→ WHAT YOU NEED TO DO
Looking at the records below, please work out how many lines contain the word "unnamed" and give the number alone.

→ GIVEN DATA
- - -

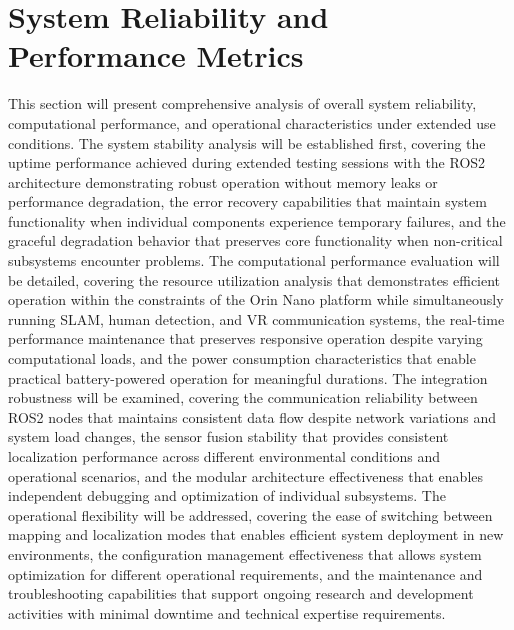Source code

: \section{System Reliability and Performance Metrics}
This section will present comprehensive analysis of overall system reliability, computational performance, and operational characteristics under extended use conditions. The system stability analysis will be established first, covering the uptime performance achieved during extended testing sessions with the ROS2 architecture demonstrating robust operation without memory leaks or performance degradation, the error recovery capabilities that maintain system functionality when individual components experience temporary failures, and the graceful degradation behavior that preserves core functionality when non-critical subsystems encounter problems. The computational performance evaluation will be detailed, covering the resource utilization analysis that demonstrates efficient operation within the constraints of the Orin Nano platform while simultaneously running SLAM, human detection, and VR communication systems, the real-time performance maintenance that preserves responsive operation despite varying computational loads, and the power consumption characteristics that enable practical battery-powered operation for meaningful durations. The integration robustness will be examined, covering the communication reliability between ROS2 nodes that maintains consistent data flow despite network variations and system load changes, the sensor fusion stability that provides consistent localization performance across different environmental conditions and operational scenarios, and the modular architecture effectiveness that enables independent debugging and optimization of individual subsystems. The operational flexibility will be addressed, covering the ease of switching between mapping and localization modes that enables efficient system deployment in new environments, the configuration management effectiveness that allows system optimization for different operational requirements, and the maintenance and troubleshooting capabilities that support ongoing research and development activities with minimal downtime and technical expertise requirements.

- - -

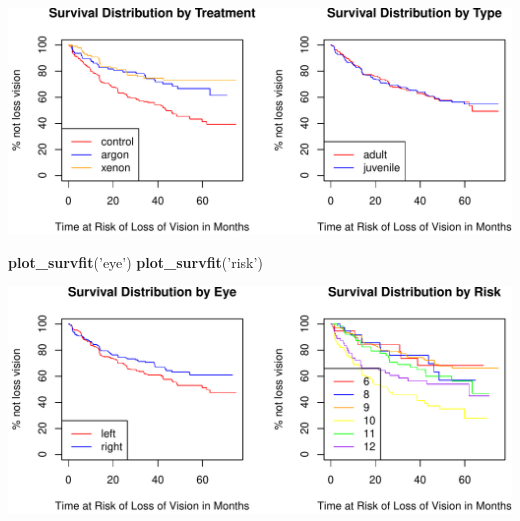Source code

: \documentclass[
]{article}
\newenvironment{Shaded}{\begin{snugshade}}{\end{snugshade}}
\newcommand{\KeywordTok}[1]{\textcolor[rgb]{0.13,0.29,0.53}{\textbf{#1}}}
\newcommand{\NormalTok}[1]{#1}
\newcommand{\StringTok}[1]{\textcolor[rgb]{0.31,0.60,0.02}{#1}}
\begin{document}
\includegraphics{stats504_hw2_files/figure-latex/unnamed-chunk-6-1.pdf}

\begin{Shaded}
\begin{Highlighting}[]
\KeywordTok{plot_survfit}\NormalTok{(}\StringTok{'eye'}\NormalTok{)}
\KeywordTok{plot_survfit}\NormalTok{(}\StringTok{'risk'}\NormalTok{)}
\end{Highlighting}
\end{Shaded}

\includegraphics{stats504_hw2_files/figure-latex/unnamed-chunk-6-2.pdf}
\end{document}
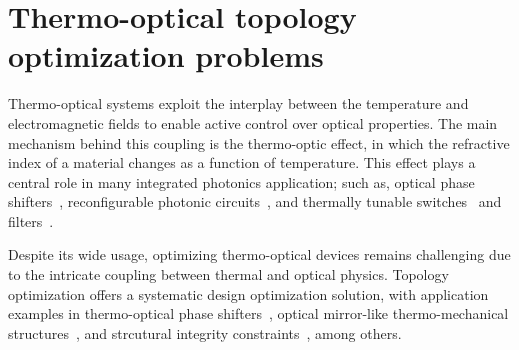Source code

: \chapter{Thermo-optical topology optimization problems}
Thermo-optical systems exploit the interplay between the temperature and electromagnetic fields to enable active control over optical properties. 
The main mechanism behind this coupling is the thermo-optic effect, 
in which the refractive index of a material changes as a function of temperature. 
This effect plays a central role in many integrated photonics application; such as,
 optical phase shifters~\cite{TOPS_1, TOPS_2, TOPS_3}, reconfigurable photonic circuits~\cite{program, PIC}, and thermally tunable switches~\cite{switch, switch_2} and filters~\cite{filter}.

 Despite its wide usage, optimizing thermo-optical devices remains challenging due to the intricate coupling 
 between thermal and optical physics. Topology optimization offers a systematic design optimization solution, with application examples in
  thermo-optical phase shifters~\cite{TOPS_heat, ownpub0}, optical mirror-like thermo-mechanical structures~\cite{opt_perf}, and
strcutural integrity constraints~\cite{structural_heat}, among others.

- - -

→ EXERCISE RESULT
2